- 6 tablespoons unsalted butter
- 1 pound parsnips, peeled and sliced 1/4 inch thick
- 1 1/2 cups water
- Salt and freshly ground pepper
- 1/3 cup sliced blanched almonds
- Vegetable oil, for frying
- Four 6- to 8-ounce boneless skate wings
- All-purpose flour, for dredging
- 3 tablespoons fresh lemon juice
- In a medium saucepan, melt 2 tablespoons of the butter. Add the parsnips and cook over moderately high heat, stirring often, until golden brown, about 4 minutes. Add the water and a pinch of salt, cover and cook over low heat until the parsnips are tender, about 15 minutes. Uncover and boil over moderately high heat until the liquid is reduced to 1/4 cup, about 5 minutes. Transfer the parsnips and liquid to a blender and puree until very smooth. Return the puree to the saucepan and season with salt and pepper; cover and keep warm.
- Meanwhile, preheat the oven to 350°. Spread the sliced almonds in a pie plate and toast in the oven for about 7 minutes, until golden brown. Let cool.
- Reduce the oven temperature to 300°. In a large skillet, heat 1/8 inch of vegetable oil. Season the skate with salt and pepper and dredge in flour, shaking off the excess. Fry 2 pieces of skate over high heat until they are golden brown and crisp, about 3 minutes. Carefully turn and fry the skate until just opaque throughout, about 30 seconds longer. Transfer the skate to a large rimmed baking sheet and keep warm in the oven. Fry the remaining skate.
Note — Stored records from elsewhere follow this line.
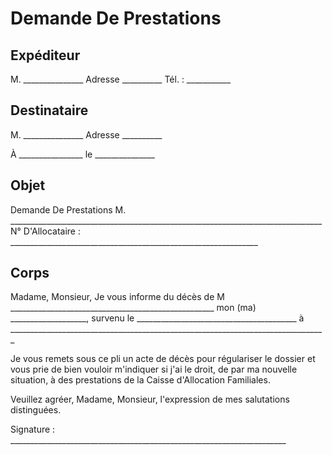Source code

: # Demande De Prestations

## Expéditeur

M. _______________
Adresse __________
Tél. : ___________

## Destinataire

M. _______________
Adresse __________

À ________________
le _______________

## Objet

Demande De Prestations
M. ______________________________________________________________________________
N° D'Allocataire : ______________________________________________________________

## Corps

Madame, Monsieur,
Je vous informe du décès de M ___________________________________________________
mon (ma) ___________________, survenu le ________________________________________
à _______________________________________________________________________________

Je vous remets sous ce pli un acte de décès pour régulariser le dossier et vous prie de bien vouloir m'indiquer si j'ai le droit, de par ma nouvelle situation, à des prestations de la Caisse d'Allocation Familiales.

Veuillez agréer, Madame, Monsieur, l'expression de mes salutations distinguées.

Signature : _____________________________________________________________________
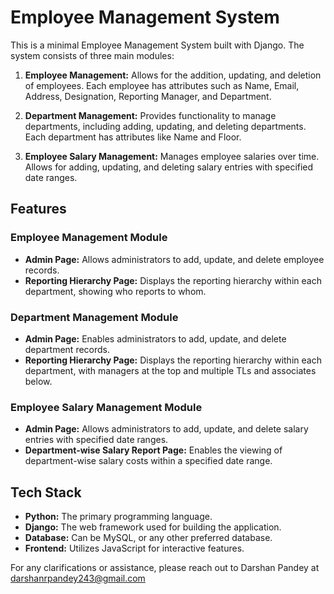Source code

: # Employee Management System

This is a minimal Employee Management System built with Django. The system consists of three main modules:

1. **Employee Management:** Allows for the addition, updating, and deletion of employees. Each employee has attributes such as Name, Email, Address, Designation, Reporting Manager, and Department.

2. **Department Management:** Provides functionality to manage departments, including adding, updating, and deleting departments. Each department has attributes like Name and Floor.

3. **Employee Salary Management:** Manages employee salaries over time. Allows for adding, updating, and deleting salary entries with specified date ranges.

## Features

### Employee Management Module

- **Admin Page:** Allows administrators to add, update, and delete employee records.
- **Reporting Hierarchy Page:** Displays the reporting hierarchy within each department, showing who reports to whom.

### Department Management Module

- **Admin Page:** Enables administrators to add, update, and delete department records.
- **Reporting Hierarchy Page:** Displays the reporting hierarchy within each department, with managers at the top and multiple TLs and associates below.

### Employee Salary Management Module

- **Admin Page:** Allows administrators to add, update, and delete salary entries with specified date ranges.
- **Department-wise Salary Report Page:** Enables the viewing of department-wise salary costs within a specified date range.

## Tech Stack

- **Python:** The primary programming language.
- **Django:** The web framework used for building the application.
- **Database:** Can be MySQL, or any other preferred database.
- **Frontend:** Utilizes JavaScript for interactive features.



For any clarifications or assistance, please reach out to Darshan Pandey at darshanrpandey243@gmail.com 
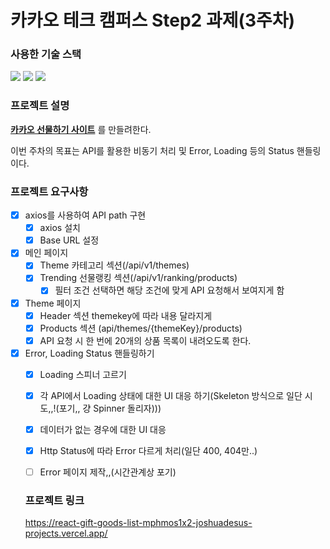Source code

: # 카카오 테크 캠퍼스 Step2 과제(3주차)
###  사용한 기술 스택
<img src="https://img.shields.io/badge/TypeScript-3178C6?style=for-the-badge&logo=TypeScript&logoColor=white">
<img src="https://img.shields.io/badge/React-61DAFB?style=for-the-badge&logo=React&logoColor=black">
<img src="https://img.shields.io/badge/Git-F05032?style=for-the-badge&logo=Git&logoColor=white">
</br>

### 프로젝트 설명
**[카카오 선물하기 사이트](https://gift.kakao.com/home)** 를 만들려한다.

이번 주차의 목표는 API를 활용한 비동기 처리 및 Error, Loading 등의 Status 핸들링이다.


### 프로젝트 요구사항
- [X] axios를 사용하여 API path 구현
  - [X] axios 설치
  - [X] Base URL 설정
- [X] 메인 페이지 
  - [X] Theme 카테고리 섹션(/api/v1/themes)
  - [X] Trending 선물랭킹 섹션(/api/v1/ranking/products)
    - [X] 필터 조건 선택하면 해당 조건에 맞게 API 요청해서 보여지게 함
- [X] Theme 페이지
  - [X] Header 섹션 themekey에 따라 내용 달라지게
  - [X] Products 섹션 (api/themes/{themeKey}/products)
  - [X] API 요청 시 한 번에 20개의 상품 목록이 내려오도록 한다.
- [X] Error, Loading Status 핸들링하기
  - [X] Loading 스피너 고르기
  - [X] 각 API에서 Loading 상태에 대한 UI 대응 하기(Skeleton 방식으로 일단 시도,,!(포기,, 걍 Spinner 돌리자)))
  - [X] 데이터가 없는 경우에 대한 UI 대응
  - [X] Http Status에 따라 Error 다르게 처리(일단 400, 404만..)
  - [ ] Error 페이지 제작,,(시간관계상 포기)


  ### 프로젝트 링크
  https://react-gift-goods-list-mphmos1x2-joshuadesus-projects.vercel.app/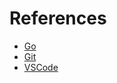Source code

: # References

- [Go](https://go.dev)
- [Git](https://git-scm.com)
- [VSCode](https://code.visualstudio.com)

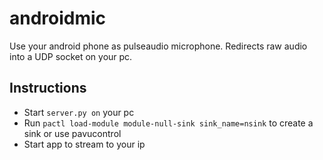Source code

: # androidmic
Use your android phone as pulseaudio microphone. Redirects raw audio into a UDP socket on your pc.

## Instructions
* Start `server.py on` your pc
* Run `pactl load-module module-null-sink sink_name=nsink` to create a sink or use pavucontrol
* Start app to stream to your ip
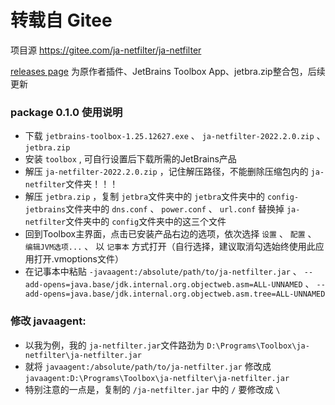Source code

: # 转载自 Gitee

项目源 https://gitee.com/ja-netfilter/ja-netfilter

[releases page](https://github.com/JackFranklinTos/ja-netfilter/releases/tag/ja-netfilter) 为原作者插件、JetBrains Toolbox App、jetbra.zip整合包，后续更新

### package 0.1.0 使用说明
- 下载 `jetbrains-toolbox-1.25.12627.exe` 、 `ja-netfilter-2022.2.0.zip` 、 `jetbra.zip`
- 安装 `toolbox` , 可自行设置后下载所需的JetBrains产品
- 解压 `ja-netfilter-2022.2.0.zip` ，记住解压路径，不能删除压缩包内的 `ja-netfilter`文件夹！！！
- 解压 `jetbra.zip` ，复制 `jetbra`文件夹中的 `jetbra`文件夹中的 `config-jetbrains`文件夹中的 `dns.conf` 、 `power.conf` 、 `url.conf` 替换掉 `ja-netfilter`文件夹中的 `config`文件夹中的这三个文件
- 回到Toolbox主界面，点击已安装产品右边的选项，依次选择 `设置` 、 `配置` 、 `编辑JVM选项...` 、 以 `记事本` 方式打开（自行选择，建议取消勾选始终使用此应用打开.vmoptions文件）
- 在记事本中粘贴 `-javaagent:/absolute/path/to/ja-netfilter.jar` 、 `--add-opens=java.base/jdk.internal.org.objectweb.asm=ALL-UNNAMED` 、 `--add-opens=java.base/jdk.internal.org.objectweb.asm.tree=ALL-UNNAMED`
### 修改 javaagent:
- 以我为例，我的 `ja-netfilter.jar`文件路劲为 `D:\Programs\Toolbox\ja-netfilter\ja-netfilter.jar`
- 就将 `javaagent:/absolute/path/to/ja-netfilter.jar` 修改成 `javaagent:D:\Programs\Toolbox\ja-netfilter\ja-netfilter.jar`
- 特别注意的一点是，复制的 `/ja-netfilter.jar` 中的 `/` 要修改成 `\`
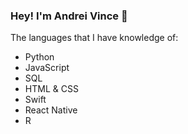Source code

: ### Hey! I'm Andrei Vince 👋

The languages that I have knowledge of:
- Python
- JavaScript
- SQL
- HTML & CSS
- Swift
- React Native
- R
  

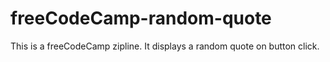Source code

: # freeCodeCamp-random-quote
This is a freeCodeCamp zipline. It displays a random quote on button click.
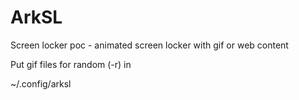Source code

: # ArkSL
Screen locker poc - animated screen locker with gif or web content

Put gif files for random (-r) in 

  ~/.config/arksl
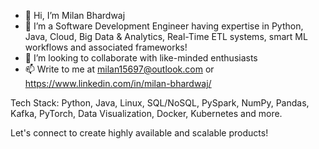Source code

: - 👋 Hi, I’m Milan Bhardwaj
- 🌱 I’m a Software Development Engineer having expertise in Python, Java, Cloud, Big Data & Analytics, Real-Time ETL systems, smart ML workflows and associated frameworks!
- 💞️ I’m looking to collaborate with like-minded enthusiasts
- 📫 Write to me at milan15697@outlook.com or https://www.linkedin.com/in/milan-bhardwaj/

Tech Stack: Python, Java, Linux, SQL/NoSQL, PySpark, NumPy, Pandas, Kafka, PyTorch, Data Visualization, Docker, Kubernetes and more. 

Let's connect to create highly available and scalable products!

<!---
milan-15697/milan-15697 is a ✨ special ✨ repository because its `README.md` (this file) appears on your GitHub profile.
You can click the Preview link to take a look at your changes.
--->
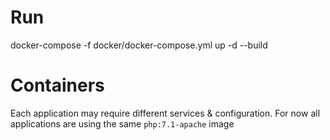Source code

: # Run
docker-compose -f docker/docker-compose.yml up -d --build

# Containers

Each application may require different services & configuration.
For now all applications are using the same `php:7.1-apache` image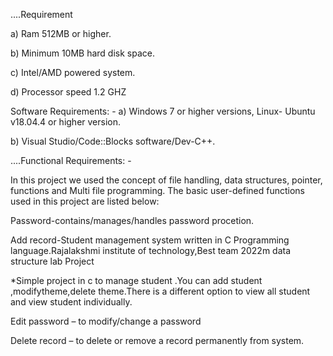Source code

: ....Requirement

a) Ram 512MB or higher.

b) Minimum 10MB hard disk space.

c) Intel/AMD powered system.

d) Processor speed 1.2 GHZ

Software Requirements: - a) Windows 7 or higher versions, Linux- Ubuntu v18.04.4 or higher version.

b) Visual Studio/Code::Blocks software/Dev-C++.

....Functional Requirements: -

In this project we used the concept of file handling, data structures, pointer, functions and Multi file programming. The basic user-defined functions used in this project are listed below:

Password-contains/manages/handles password procetion.

Add record-Student management system written in C Programming language.Rajalakshmi institute of technology,Best team 2022m data structure lab Project

*Simple project in c to manage student .You can add student ,modifytheme,delete theme.There is a different option to view all student and view student individually.

Edit password – to modify/change a password

Delete record – to delete or remove a record permanently from system.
- Pour off the oil and wipe out the skillet. Add the remaining 4 tablespoons of butter to the skillet and melt over high heat. Cook the butter until it starts to turn brown, about 1 minute. Add the almonds and shake the skillet. Remove the skillet from the heat and swirl in the lemon juice.
- Spoon the parsnip puree onto plates and top with the skate. Drizzle the butter-almond sauce over the fish and serve.
The parsnip puree can be refrigerated in an airtight container overnight. Reheat gently over low heat, stirring, before serving.
"I don't pour a lot of local white wine," says Frank. By local he means Napa; when selecting a Chardonnay, he tends to favor the Sonoma Coast, where the cooler weather creates more refined white wines. That style works beautifully with his French-style skate and parsnip puree.